Distributed Systems
Where "it works on one machine" stops being true
On a single machine, a function call either succeeds or fails, and you know which. Across a network, there's a third outcome: the request was processed, but the reply got lost. Did the payment go through? You genuinely can't tell. Welcome to distributed systems.
Once you have multiple servers, databases, and caches talking over a network, machines fail independently and networks split without warning. This page covers the four ideas that turn that chaos into something designable: the CAP theorem, CDNs, idempotency, and timeouts, retries & circuit breakers.
The CAP theorem (the trade-off you can't escape), CDNs (serving content from near the user), idempotency (making retries safe), and timeouts, retries & circuit breakers (failing without falling over). Every concept ends with a QA testing lens: how a tester would probe or break it.
CAP Theorem — pick two, but really pick one
The CAP theorem says a distributed system can guarantee at most two of three properties:
The twist the theorem is famous for: in any real network, partitions are not optional — cables fail, packets drop. So partition tolerance is a given, and the actual choice is between Consistency and Availability when a partition happens.
While the network is healthy, both nodes agree — there's no trade-off to make. Now Cut network and write a new value to A. In CP mode, Node B refuses the read (an error) rather than hand back stale data. Switch to AP and the same read succeeds, but with a stale value. Heal the network and B catches up. That toggle is the CAP theorem.
- Returns an error instead of stale data
- Everyone always sees correct, current values
- Some requests fail during a partition
- CP-leaning defaults: HBase, ZooKeeper, etcd
- Always responds, even mid-partition
- Data may be briefly out of date
- Reconciles once the partition heals
- AP-leaning defaults: Cassandra, CouchDB
Those product names describe defaults, not destinies. Most modern databases are tunable:
Cassandra becomes CP-ish if you write and read at QUORUM; DynamoDB offers strongly consistent
reads on request; MongoDB's behavior depends on write/read concerns. The senior answer isn't
"Cassandra is AP" — it's "here's the consistency setting I'd run this workload with, and why."
There's also a follow-up worth knowing: CAP only speaks to what happens during a partition. PACELC extends it — when there's a Partition, you trade Availability vs Consistency; Else (in normal operation) you trade Latency vs Consistency. Waiting for replicas to confirm every write keeps data consistent but makes every request slower. That everyday trade-off bites far more often than actual partitions do.
The interview move isn't reciting the letters — it's saying which you'd pick for which part of your system, and why. A shopping cart can be AP; the final charge must be CP.
QA Lens You can't test CAP behavior without partition testing — deliberately severing the network between nodes (tools like a chaos proxy do this). For a CP system, confirm it returns errors rather than stale reads while split. For an AP system, confirm it stays up and that the two halves reconcile correctly once reconnected. Last-write-wins can silently eat data; prove it doesn't.

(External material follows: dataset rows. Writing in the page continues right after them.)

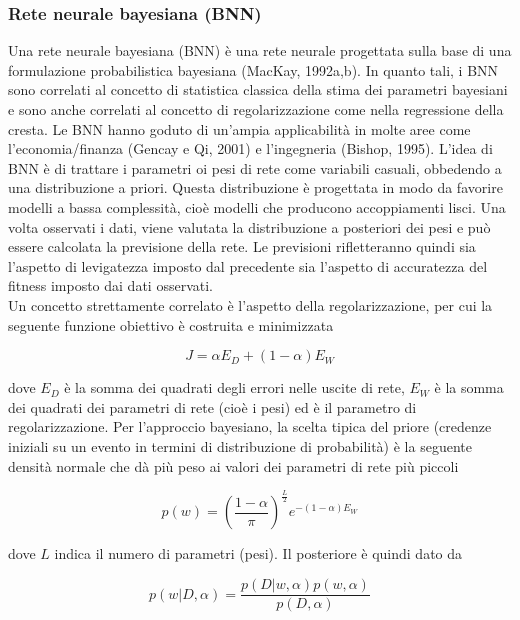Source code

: \documentclass[12pt,a4paper]{report}
\begin{document}
\subsubsection{Rete neurale bayesiana (BNN)}
Una rete neurale bayesiana (BNN) è una rete neurale progettata sulla base di una formulazione probabilistica bayesiana (MacKay, 1992a,b). In quanto tali, i BNN sono correlati al concetto di statistica classica della stima dei parametri bayesiani e sono anche correlati al concetto di regolarizzazione come nella regressione della cresta. Le BNN hanno goduto di un'ampia applicabilità in molte aree come l'economia/finanza (Gencay e Qi, 2001) e l'ingegneria (Bishop, 1995). L'idea di BNN è di trattare i parametri oi pesi di rete come variabili casuali, obbedendo a una distribuzione a priori. Questa distribuzione è progettata in modo da favorire modelli a bassa complessità, cioè modelli che producono accoppiamenti lisci. Una volta osservati i dati, viene valutata la distribuzione a posteriori dei pesi e può essere calcolata la previsione della rete. Le previsioni rifletteranno quindi sia l'aspetto di levigatezza imposto dal precedente sia l'aspetto di accuratezza del fitness imposto dai dati osservati.\\
Un concetto strettamente correlato è l'aspetto della regolarizzazione, per cui la seguente funzione obiettivo è costruita e minimizzata

\begin{equation}
{\displaystyle J =\alpha E_D + (1 - \alpha)E_W}
\end{equation}

dove $E_D$ è la somma dei quadrati degli errori nelle uscite di rete, $E_W$ è la somma dei quadrati dei parametri di rete (cioè i pesi) ed è il parametro di regolarizzazione.
Per l'approccio bayesiano, la scelta tipica del priore (credenze iniziali su un evento in termini di distribuzione di probabilità) è la seguente densità normale che dà più peso ai valori dei parametri di rete più piccoli

\begin{equation}
{\displaystyle p(w) = \left( \frac{1 - \alpha}{\pi} \right)^{\frac{L}{2}} e^{-(1 - \alpha)E_W}}
\end{equation}

dove $L$ indica il numero di parametri (pesi). Il posteriore è quindi dato da

\begin{equation}
{ \displaystyle p(w \vert D, \alpha) = \frac{p(D \vert w, \alpha)p(w, \alpha)}{p(D, \alpha)} }
\end{equation}
\end{document}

CDN — bring the content to the user
A CDN (Content Delivery Network) is a fleet of servers spread across the globe that caches content close to users. Instead of every request crossing an ocean to your origin in Virginia, users are served from the nearest edge node.
This is pull-through caching, the common default: edges fetch from origin on the first request and keep a copy for the TTL. (The alternative, push, pre-uploads content to edges — useful for big planned releases like a game patch, at the cost of managing what lives where.) CDNs mostly serve static content — images, CSS, JavaScript, video — though modern ones (Cloudflare) also cache dynamic responses and run code at the edge. The first user in a region pays the cache miss; everyone after gets the cached copy, orders of magnitude faster.

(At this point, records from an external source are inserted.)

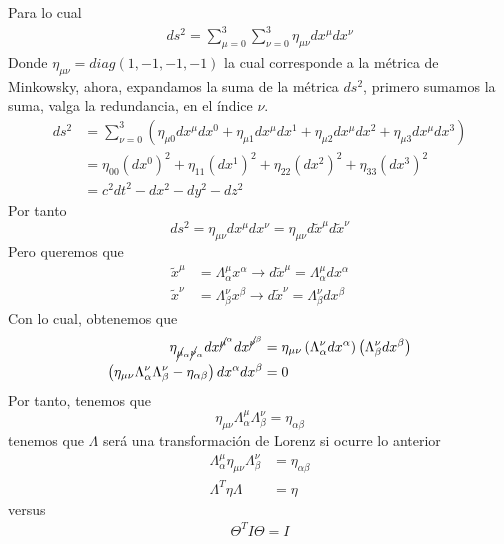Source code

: \documentclass[../main.tex]{subfiles}
\begin{document}
Para lo cual
\begin{align*}
  ds^2 = \sum_{\mu=0}^3\sum_{\nu=0}^3\eta_{\mu \nu}dx^\mu dx^\nu
\end{align*}
Donde $\eta_{\mu \nu} = diag(1,-1,-1,-1)$ la cual corresponde a la métrica de Minkowsky, ahora, expandamos la suma de la métrica $ds^2$, primero sumamos la suma, valga la redundancia, en el índice $\nu$.
\begin{align*}
  ds^2  & = \sum_{\nu=0}^3 \left( \eta_{\mu 0}dx^\mu dx^0 + \eta_{\mu 1}dx^\mu dx^1 + \eta_{\mu 2}dx^\mu dx^2 + \eta_{\mu 3}dx^\mu dx^3 \right) \\
  & = \eta_{00}(dx^0)^2 + \eta_{11}(dx^1)^2 + \eta_{22}(dx^2)^2 + \eta_{33}(dx^3)^2 \\
  & = c^2dt^2-dx^2-dy^2-dz^2
\end{align*}
Por tanto
\begin{equation*}
  ds^2 = \eta_{\mu \nu }dx^\mu dx^\nu = \eta_{\mu \nu } d\tilde{x}^\mu d\tilde{x}^\nu 
\end{equation*}
Pero queremos que
\begin{align*}
  \tilde{x}^\mu & = \Lambda_\alpha^\mu x^\alpha \rightarrow d\tilde{x}^\mu = \Lambda^\mu_\alpha dx^\alpha \\
  \tilde{x}^\nu & = \Lambda_\beta^\nu x^\beta \rightarrow d\tilde {x}^\nu   = \Lambda_\beta^\nu dx^\beta 
\end{align*}
Con lo cual, obtenemos que
\begin{align*}
  \eta_{\cancel{\mu}_\alpha \cancel{\nu}_\alpha} dx^{\cancel{\mu}^\alpha} dx^{\cancel{\nu}^\beta}  & = \eta_{\mu \nu } \left( \Lambda_\alpha^\nu dx^\alpha \right)\left( \Lambda_\beta^\nu dx^\beta \right) \\
  \left(\eta_{\mu \nu}\Lambda_\alpha^\nu \Lambda_\beta^\nu-\eta_{\alpha \beta}\right)dx^\alpha dx^\beta & = 0
\end{align*}
Por tanto, tenemos que
\begin{equation}
  \eta_{\mu \nu} \Lambda^\mu_\alpha \Lambda_\beta^\nu = \eta_{\alpha \beta}
\end{equation}
tenemos que $\Lambda$ será una transformación de Lorenz si ocurre lo anterior
\begin{align*}
 \Lambda_\alpha^\mu \eta_{\mu \nu} \Lambda_\beta^\nu & = \eta_{\alpha \beta} \\
  \Lambda^T \eta \Lambda & = \eta 
\end{align*}
versus 
\begin{align*}
  \Theta^T I \Theta = I
\end{align*}
\end{document}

The payoff is three wins at once:
Lower latency — content travels a shorter distance
Less load on origin — edges absorb the read traffic
Better availability — cached content survives an origin outage
The reflex rule mirrors blob storage: any time your system serves media or static assets, put a CDN in front of it. CloudFront, Cloudflare, and Akamai are the names to drop.

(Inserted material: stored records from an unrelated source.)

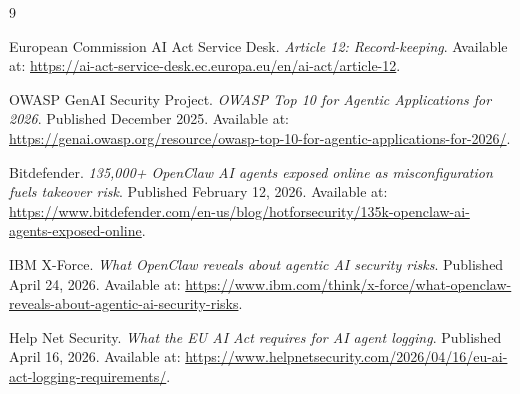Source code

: \documentclass[11pt]{article}
\begin{document}
\begin{thebibliography}{9}

European Commission AI Act Service Desk.
\newblock \emph{Article 12: Record-keeping}.
\newblock Available at: \url{https://ai-act-service-desk.ec.europa.eu/en/ai-act/article-12}.

OWASP GenAI Security Project.
\newblock \emph{OWASP Top 10 for Agentic Applications for 2026}.
\newblock Published December 2025.
\newblock Available at: \url{https://genai.owasp.org/resource/owasp-top-10-for-agentic-applications-for-2026/}.

Bitdefender.
\newblock \emph{135,000+ OpenClaw AI agents exposed online as misconfiguration fuels takeover risk}.
\newblock Published February 12, 2026.
\newblock Available at: \url{https://www.bitdefender.com/en-us/blog/hotforsecurity/135k-openclaw-ai-agents-exposed-online}.

IBM X-Force.
\newblock \emph{What OpenClaw reveals about agentic AI security risks}.
\newblock Published April 24, 2026.
\newblock Available at: \url{https://www.ibm.com/think/x-force/what-openclaw-reveals-about-agentic-ai-security-risks}.

Help Net Security.
\newblock \emph{What the EU AI Act requires for AI agent logging}.
\newblock Published April 16, 2026.
\newblock Available at: \url{https://www.helpnetsecurity.com/2026/04/16/eu-ai-act-logging-requirements/}.

\end{thebibliography}
\end{document}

QA Lens CDNs make "I deployed a fix but users still see the old version" a daily reality — the edge is serving a cached copy. Test cache busting (versioned URLs / cache headers) so a release actually reaches users. Verify behavior from multiple regions, and confirm a cache miss in a cold region still returns correct content, not a stale or wrong asset.
Idempotency — make retries safe
Remember the lost reply from the intro? A network timeout doesn't tell you whether the server did the work — only that you didn't hear back. So the client retries. Without protection, that retry charges the card twice. Idempotency is the guarantee that doing something N times has the same effect as doing it once.
Some methods are idempotent by nature: GET (reading twice returns the same thing) and DELETE
(deleting an already-deleted thing is a no-op). POST is not — so you attach an
idempotency key: a unique ID the client sends with the request. The server records each key's
result and, on a repeat, returns the stored result instead of doing the work again.
Stripe, PayPal, and virtually every payment API require idempotency keys for exactly this reason. Any time you discuss payments, order creation, or "send the email", mention idempotency — it's the difference between "charged once" and a furious customer.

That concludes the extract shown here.